Emiline Trenton
Emiline explores intimacy within self, healing through the bodily and the performative. She is an international practitioner, interrogating architectural textiles for pain and rehabilitation, working artistically and methodically as an artist, designer, and researcher.
Fascinated by the dialogue between structures and the body. It is haptic, the subversive, honing the deeply personal, reflecting upon ancestral trauma and oppression of bodies. Merging the poetic and the scientific, she employs knit to catalyze a lost layer of protection, shielding and unveiling.
Emiline is a graduate of the Master of Arts, Textiles Programme at Royal College of Art and the Bachelor of Industrial Design, Industrial and Interaction Design Program at Syracuse University, New York.
Pain Bodies is a series of sculptural knit works that emerge from a personal and collective need to process pain—held in the body, inherited through lineage, and embedded in the fiber.

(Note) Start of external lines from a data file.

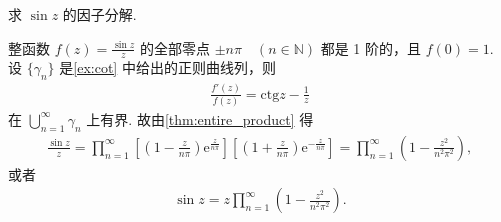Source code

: \documentclass[../../main.tex]{subfiles}%
\begin{document}
\begin{example} \label{ex:sin}
求 \(\sin z\) 的因子分解.
\end{example}
\begin{solution}
整函数 \(f(z) = \frac{\sin z}{z}\) 的全部零点 \(\pm n\pi \quad (n \in \mathbb{N})\) 都是 1 阶的，且 \(f(0) = 1\). 设 \(\{\gamma_n\}\) 是\cref{ex:cot} 中给出的正则曲线列，则
\begin{align*}
\frac{f'(z)}{f(z)} = \text{ctg} z - \frac{1}{z}
\end{align*}
在 \(\bigcup\limits_{n=1}^\infty \gamma_n\) 上有界. 故由\cref{thm:entire_product} 得
\begin{align*}
\frac{\sin z}{z} = \prod_{n=1}^\infty \left[ \left( 1 - \frac{z}{n\pi} \right) \mathrm{e}^{\frac{z}{n\pi}} \right] \left[ \left( 1 + \frac{z}{n\pi} \right) \mathrm{e}^{-\frac{z}{n\pi}} \right] = \prod_{n=1}^\infty \left( 1 - \frac{z^2}{n^2 \pi^2} \right),
\end{align*}
或者
\begin{align*}
\sin z = z \prod_{n=1}^\infty \left( 1 - \frac{z^2}{n^2 \pi^2} \right).
\end{align*}
\end{solution}
\end{document}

The work reflects on loss, trauma, and care, and began with the intimate memory of losing a beloved sweater after the passing of my aunt. That unraveling became a catalyst: a tender inquiry into the ways we armor ourselves emotionally, and the moments when that protection begins to soften.
These forms are knitted with tension, weight, and intentional compression—some droop, others resist. They mirror the contradictions of healing: fragility and strength, grief and grounding. The materials stretch and hold, shaping cavities that feel anatomical, spiritual, and architectural. Each Pain Body is a gesture toward protection, but also exposure—hovering between presence and absence.
I consider these works to be restorative tools. They are not solutions, but invitations: to sit with discomfort, to trace the ways pain moves through structure. Performed, suspended, or draped, they invite a meditative slowness. Pain Bodies are both shield and offering—textiles not only as surface, but as systems for remembering, holding, and transforming.